Les souffrances de la dépendance

par Nathalie Sarthou-Lajus

Les drogues sont présentes à toutes les époques et dans toutes les cultures. Mais aucune culture n’a connu pareille extension des phénomènes addictifs, des diverses toxicomanies jusqu’aux addictions à la nourriture, aux jeux vidéo, aux écrans, aux achats compulsifs… Une certaine approche publicitaire tend à gommer la dimension de souffrance dans l’addiction. Selon cette approche, on peut être accro ou addict à tout et n’importe quoi pourvu que le plaisir soit intense : le chocolat, l’alcool, une personne, un animal, le foot, la philo… Sauf que certaines addictions provoquent des dépendances beaucoup plus douloureuses et toxiques que d’autres.

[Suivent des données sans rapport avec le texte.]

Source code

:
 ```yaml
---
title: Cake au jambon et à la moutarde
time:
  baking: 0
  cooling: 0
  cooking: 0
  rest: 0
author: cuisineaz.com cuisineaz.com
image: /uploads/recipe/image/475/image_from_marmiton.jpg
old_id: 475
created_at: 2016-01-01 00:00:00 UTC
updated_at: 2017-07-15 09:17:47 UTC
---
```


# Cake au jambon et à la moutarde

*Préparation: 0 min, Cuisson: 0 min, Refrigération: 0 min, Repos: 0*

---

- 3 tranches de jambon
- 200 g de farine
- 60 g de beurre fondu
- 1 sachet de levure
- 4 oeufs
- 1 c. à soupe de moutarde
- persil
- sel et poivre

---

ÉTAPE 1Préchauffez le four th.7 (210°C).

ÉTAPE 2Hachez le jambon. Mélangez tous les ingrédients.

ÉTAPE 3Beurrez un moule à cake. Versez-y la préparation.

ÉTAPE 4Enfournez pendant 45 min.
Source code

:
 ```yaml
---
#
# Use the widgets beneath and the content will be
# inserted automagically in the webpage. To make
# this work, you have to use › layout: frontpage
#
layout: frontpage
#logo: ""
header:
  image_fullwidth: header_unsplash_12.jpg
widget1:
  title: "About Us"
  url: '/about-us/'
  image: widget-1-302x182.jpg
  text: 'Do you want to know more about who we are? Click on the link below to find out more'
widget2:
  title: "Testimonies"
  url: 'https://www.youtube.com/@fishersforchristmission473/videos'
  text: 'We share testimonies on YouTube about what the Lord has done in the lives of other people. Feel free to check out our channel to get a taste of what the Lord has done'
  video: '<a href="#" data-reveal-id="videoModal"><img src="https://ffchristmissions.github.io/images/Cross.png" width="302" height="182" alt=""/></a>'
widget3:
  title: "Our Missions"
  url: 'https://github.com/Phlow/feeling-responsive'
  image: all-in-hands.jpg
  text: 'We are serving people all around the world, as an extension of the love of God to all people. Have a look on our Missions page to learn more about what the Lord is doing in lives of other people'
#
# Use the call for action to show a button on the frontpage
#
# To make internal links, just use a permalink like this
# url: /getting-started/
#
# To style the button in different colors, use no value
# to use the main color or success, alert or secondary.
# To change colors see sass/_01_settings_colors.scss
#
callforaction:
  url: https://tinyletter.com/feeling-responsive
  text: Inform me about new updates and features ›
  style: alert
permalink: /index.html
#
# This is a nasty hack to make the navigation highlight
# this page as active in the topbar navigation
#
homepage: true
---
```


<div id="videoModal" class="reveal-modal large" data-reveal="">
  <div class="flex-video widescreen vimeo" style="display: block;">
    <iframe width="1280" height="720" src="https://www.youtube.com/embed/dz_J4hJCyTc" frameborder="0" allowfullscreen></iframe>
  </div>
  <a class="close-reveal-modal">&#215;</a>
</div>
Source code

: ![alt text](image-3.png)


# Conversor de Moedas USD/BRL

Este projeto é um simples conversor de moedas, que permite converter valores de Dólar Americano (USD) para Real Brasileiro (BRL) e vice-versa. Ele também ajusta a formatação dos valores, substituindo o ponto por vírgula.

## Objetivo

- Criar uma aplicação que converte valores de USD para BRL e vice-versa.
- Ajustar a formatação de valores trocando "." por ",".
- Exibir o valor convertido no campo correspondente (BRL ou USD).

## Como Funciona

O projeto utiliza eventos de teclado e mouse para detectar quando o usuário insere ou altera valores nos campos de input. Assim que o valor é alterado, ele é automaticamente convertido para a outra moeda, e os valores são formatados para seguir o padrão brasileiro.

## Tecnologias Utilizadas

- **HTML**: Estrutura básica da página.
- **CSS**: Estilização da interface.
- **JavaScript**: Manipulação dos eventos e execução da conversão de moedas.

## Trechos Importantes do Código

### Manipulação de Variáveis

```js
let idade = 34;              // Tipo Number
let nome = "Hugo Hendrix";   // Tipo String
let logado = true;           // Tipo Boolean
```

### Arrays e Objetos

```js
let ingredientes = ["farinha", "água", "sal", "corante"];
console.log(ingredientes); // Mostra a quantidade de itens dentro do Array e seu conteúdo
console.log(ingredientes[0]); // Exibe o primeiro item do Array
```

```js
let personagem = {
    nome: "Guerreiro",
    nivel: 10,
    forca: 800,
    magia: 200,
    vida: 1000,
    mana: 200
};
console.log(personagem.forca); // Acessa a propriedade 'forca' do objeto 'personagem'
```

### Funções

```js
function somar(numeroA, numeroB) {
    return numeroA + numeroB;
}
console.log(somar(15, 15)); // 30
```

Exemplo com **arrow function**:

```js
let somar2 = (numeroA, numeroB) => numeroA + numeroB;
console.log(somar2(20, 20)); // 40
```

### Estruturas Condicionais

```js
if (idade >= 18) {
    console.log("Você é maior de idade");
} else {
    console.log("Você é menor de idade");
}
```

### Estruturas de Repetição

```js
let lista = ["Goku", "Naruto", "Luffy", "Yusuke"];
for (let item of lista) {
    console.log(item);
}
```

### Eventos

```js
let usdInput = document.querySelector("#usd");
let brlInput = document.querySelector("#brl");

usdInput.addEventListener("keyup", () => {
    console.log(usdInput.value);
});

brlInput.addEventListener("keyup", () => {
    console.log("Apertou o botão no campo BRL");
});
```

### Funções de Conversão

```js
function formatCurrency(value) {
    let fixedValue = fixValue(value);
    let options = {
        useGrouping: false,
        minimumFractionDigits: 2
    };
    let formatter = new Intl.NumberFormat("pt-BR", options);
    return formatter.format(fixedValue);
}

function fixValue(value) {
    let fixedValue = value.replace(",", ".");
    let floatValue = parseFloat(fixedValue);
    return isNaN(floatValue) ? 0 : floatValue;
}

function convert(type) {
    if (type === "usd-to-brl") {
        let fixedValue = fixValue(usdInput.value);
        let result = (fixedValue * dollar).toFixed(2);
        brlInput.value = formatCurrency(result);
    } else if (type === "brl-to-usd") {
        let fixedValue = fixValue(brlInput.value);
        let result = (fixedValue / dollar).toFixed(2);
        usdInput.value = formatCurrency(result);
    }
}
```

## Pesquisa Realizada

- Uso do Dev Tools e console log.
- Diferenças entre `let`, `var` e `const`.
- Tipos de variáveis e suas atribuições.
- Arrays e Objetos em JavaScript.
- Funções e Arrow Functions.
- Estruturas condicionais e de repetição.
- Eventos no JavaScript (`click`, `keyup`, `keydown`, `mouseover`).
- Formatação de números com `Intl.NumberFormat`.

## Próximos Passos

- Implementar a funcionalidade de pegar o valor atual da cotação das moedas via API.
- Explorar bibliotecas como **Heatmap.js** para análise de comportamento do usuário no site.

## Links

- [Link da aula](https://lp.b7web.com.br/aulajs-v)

Le questionnement sur les souffrances spécifiques de la dépendance dans les addictions nous ramène à l’étymologie latine qui rapproche l’addiction d’une forme d’esclavage intime. Addictus en latin : être dit par. C’est l’esclave dont le nom et la vie sont dits, fixés par son maitre. Aujourd’hui l’addict, c’est celui dont l’identité est dite, fixée par son addiction : être alcoolique, cocaïnomane, etc. L’addict est défini par le produit auquel il est affilié et qui est devenu son maître, comme l’esclave pendant l’antiquité était nommé par le maître auquel il était voué. Dans les deux cas il y a aliénation : on perd sa liberté et son identité. L’étymologie latine est aussi intéressante par le rapprochement qu’elle permet d’opérer entre l’addiction et la dette, au sens où dans le droit médiéval, l’addiction signifiait qu’un débiteur est contraint par corps et passible de prison quand il ne peut s’acquitter de ses dettes. Au-delà de l’image de l’esclavage, cela donne à penser tout ce qu’une personne est prête à payer en souffrances jusqu’au vertige de l’autodestruction.